US: Contractor sues Texas over anti-BDS law
A Palestinian-owned engineering firm has filed a lawsuit challenging a Texas law that bars the state from doing business with companies participating in the boycott, divestment and sanctions (BDS) movement against Israel.
A&R Engineering and Testing Inc said in a complaint filed in a Houston federal court that the law violates its First Amendment right to participate in economic boycotts as a form of protest.
"It is my right and duty to boycott Israel and any products of Israel," said Rasmy Hassouna, the company's executive vice president, according to the complaint. "This policy is against my constitutional right and against International Law."
According to the suit, filed by the Council on American-Islamic Relations (CAIR) on behalf of Hassouna, A&R has done more than $2m of business with the city of Houston over the past seventeen years.
Last month, when he received his contract for renewal, Hassouna noticed a new clause contained in it that required him to pledge not to boycott Israel.
He refused to sign a contract renewal acknowledging compliance with the law, which applies to all municipalities as well as the state. Hassouna worked with CAIR to file the suit.
In addition to filing the complaint, Hassouna, who is of Palestinian heritage and originally from Gaza, also asked the court to issue a temporary restraining order barring enforcement of the law while the court case proceeds.
Hassouna said when he first saw the clause in the contract requiring him to pledge not to boycott Israel, it immediately evoked memories of when he lived in Gaza in the 1980s, and also brought to mind his family that was still living there.
"When I saw that statement, my family came in front of my face. I have brothers. I have sisters. I have nephews and nieces living back in Gaza," he said during a news conference on Monday.

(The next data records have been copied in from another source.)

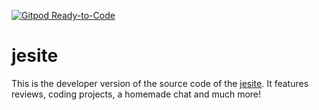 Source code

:[![Gitpod Ready-to-Code](https://img.shields.io/badge/Gitpod-Ready--to--Code-blue?logo=gitpod)](https://gitpod.io/#https://github.com/TheBdouilleur2/jesite) 

# jesite
This is the developer version of the source code of the [jesite](https://je.yo.fr).
It features reviews, coding projects, a homemade chat and much more!
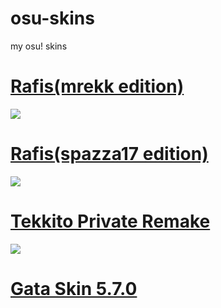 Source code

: # osu-skins
my osu! skins

# [Rafis(mrekk edition)](https://www.dropbox.com/s/xb48zt54gieci2r/Rafis%20HDDT%20mrekk.osk?dl=1)
![](https://user-images.githubusercontent.com/57836484/159883001-cc79bb31-a1b2-4d4a-bcc3-14ce5255928a.png)

# [Rafis(spazza17 edition)](https://www.dropbox.com/s/46pa2b32oeb9rdl/-%20%20%20%20%20%23%20Spazza17%20v2%20%5Bfumohere%5D.osk?dl=1)
![](https://user-images.githubusercontent.com/71230537/147388331-727d4715-b226-4188-aa24-bb07e4c05739.jpg)

# [Tekkito Private Remake](https://www.dropbox.com/s/60es28d53r37mhd/tekkito%20private%20remake.osk?dl=1)
![](https://i.imgur.com/jh2MjSy.jpeg)

# [Gata Skin 5.7.0](https://www.dropbox.com/s/bd6jgu98tqypaia/GATA%20SKIN%20VER%205.7.0.osk?dl=1)
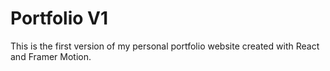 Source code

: # Portfolio V1

This is the first version of my personal portfolio website created with React and Framer Motion.
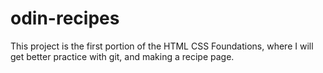 # odin-recipes
This project is the first portion of the HTML CSS Foundations, where I will get better practice with
git, and making a recipe page.
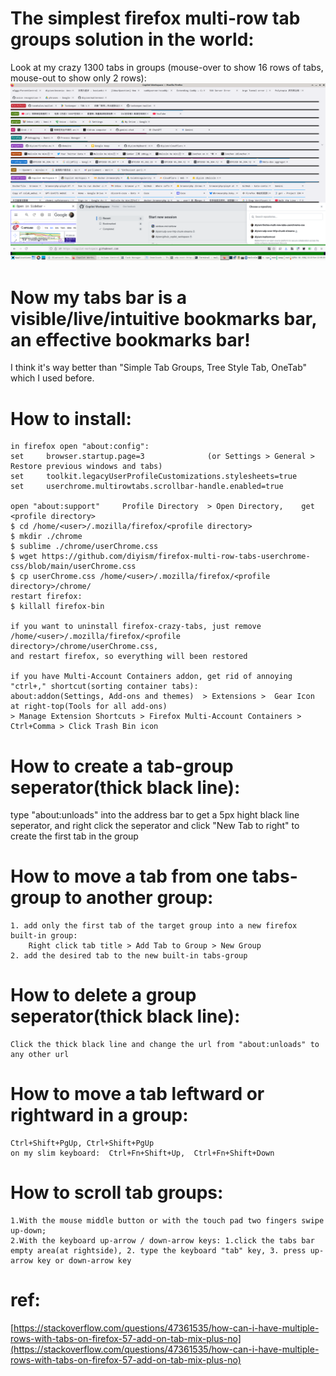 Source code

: # The simplest firefox multi-row tab groups solution in the world:
Look at my crazy 1300 tabs in groups (mouse-over to show 16 rows of tabs, mouse-out to show only 2 rows):
![](./scrot.png)

# Now my tabs bar is a visible/live/intuitive bookmarks bar, an effective bookmarks bar!
I think it's way better than "Simple Tab Groups, Tree Style Tab, OneTab" which I used before.

# How to install:
    in firefox open "about:config":
    set     browser.startup.page=3              (or Settings > General > Restore previous windows and tabs)
    set     toolkit.legacyUserProfileCustomizations.stylesheets=true
    set     userchrome.multirowtabs.scrollbar-handle.enabled=true

    open "about:support"     Profile Directory  > Open Directory,    get <profile directory>
    $ cd /home/<user>/.mozilla/firefox/<profile directory>
    $ mkdir ./chrome
    $ sublime ./chrome/userChrome.css
    $ wget https://github.com/diyism/firefox-multi-row-tabs-userchrome-css/blob/main/userChrome.css
    $ cp userChrome.css /home/<user>/.mozilla/firefox/<profile directory>/chrome/
    restart firefox:
    $ killall firefox-bin

    if you want to uninstall firefox-crazy-tabs, just remove /home/<user>/.mozilla/firefox/<profile directory>/chrome/userChrome.css,
    and restart firefox, so everything will been restored

    if you have Multi-Account Containers addon, get rid of annoying "ctrl+," shortcut(sorting container tabs):
    about:addon(Settings, Add-ons and themes)  > Extensions >  Gear Icon at right-top(Tools for all add-ons)
    > Manage Extension Shortcuts > Firefox Multi-Account Containers > Ctrl+Comma > Click Trash Bin icon

# How to create a tab-group seperator(thick black line):

type "about:unloads" into the address bar to get a 5px hight black line seperator,
and right click the seperator and click "New Tab to right" to create the first tab in the group

# How to move a tab from one tabs-group to another group:
    1. add only the first tab of the target group into a new firefox built-in group:
        Right click tab title > Add Tab to Group > New Group
    2. add the desired tab to the new built-in tabs-group

# How to delete a group seperator(thick black line):
    Click the thick black line and change the url from "about:unloads" to any other url

# How to move a tab leftward or rightward in a group:
    Ctrl+Shift+PgUp, Ctrl+Shift+PgUp
    on my slim keyboard:  Ctrl+Fn+Shift+Up,  Ctrl+Fn+Shift+Down

# How to scroll tab groups:
    1.With the mouse middle button or with the touch pad two fingers swipe up-down;
    2.With the keyboard up-arrow / down-arrow keys: 1.click the tabs bar empty area(at rightside), 2. type the keyboard "tab" key, 3. press up-arrow key or down-arrow key

# ref:
[https://stackoverflow.com/questions/47361535/how-can-i-have-multiple-rows-with-tabs-on-firefox-57-add-on-tab-mix-plus-no](https://stackoverflow.com/questions/47361535/how-can-i-have-multiple-rows-with-tabs-on-firefox-57-add-on-tab-mix-plus-no)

"Just a few months ago, they were under attack from the IDF, [Israeli security forces], and you just watched the news and so many children were killed," he added, referring to the Israeli offensive on Gaza in May that killed at least 248 Palestinians, including more than 60 children.
Anti-BDS laws
Texas is one of several US states that have enacted laws targeting the BDS movement, a non-violent and Palestinian-led initiative that encourages individuals, nations and organisations to censure Israel's consistent violations of international law and human rights standards through various boycotts.
The state has also announced it would be limiting its business with the ice cream maker Ben & Jerry's after the company announced it would stop its operations in Israeli-occupied Palestine.
More than two dozen states have adopted anti-boycott measures, most of which ban state entities from doing business with companies or individuals engaged in the BDS movement.
However, in recent years, federal courts in a number of those states have deemed the legislation unconstitutional, including in a decision made in Georgia earlier this year. The Houston lawsuit is the latest example of these challenges.
The first iteration of the Texas law was struck down in 2019, when Bahia Amawi, a speech pathologist, filed a lawsuit after she was not allowed to sign a contract extension with a public school district near the state’s capital Austin – unless she pledged to not boycott Israel.
Texas has since enacted a new version of the law that does not bar sole proprietorships - a business made up of one individual - from engaging in a boycott.
Gadeir Abbas, senior litigation attorney for CAIR, issued a note of confidence saying the civil rights group would be successful in the current legal challenge, as it is similar to another lawsuit they brought against the Texas law.
"We don't ask state contractors in Texas to pledge allegiance to the United States of America," Abbas said during a Monday news conference.
"We're asking state contractors to pledge allegiance to Israel. And that is illegal."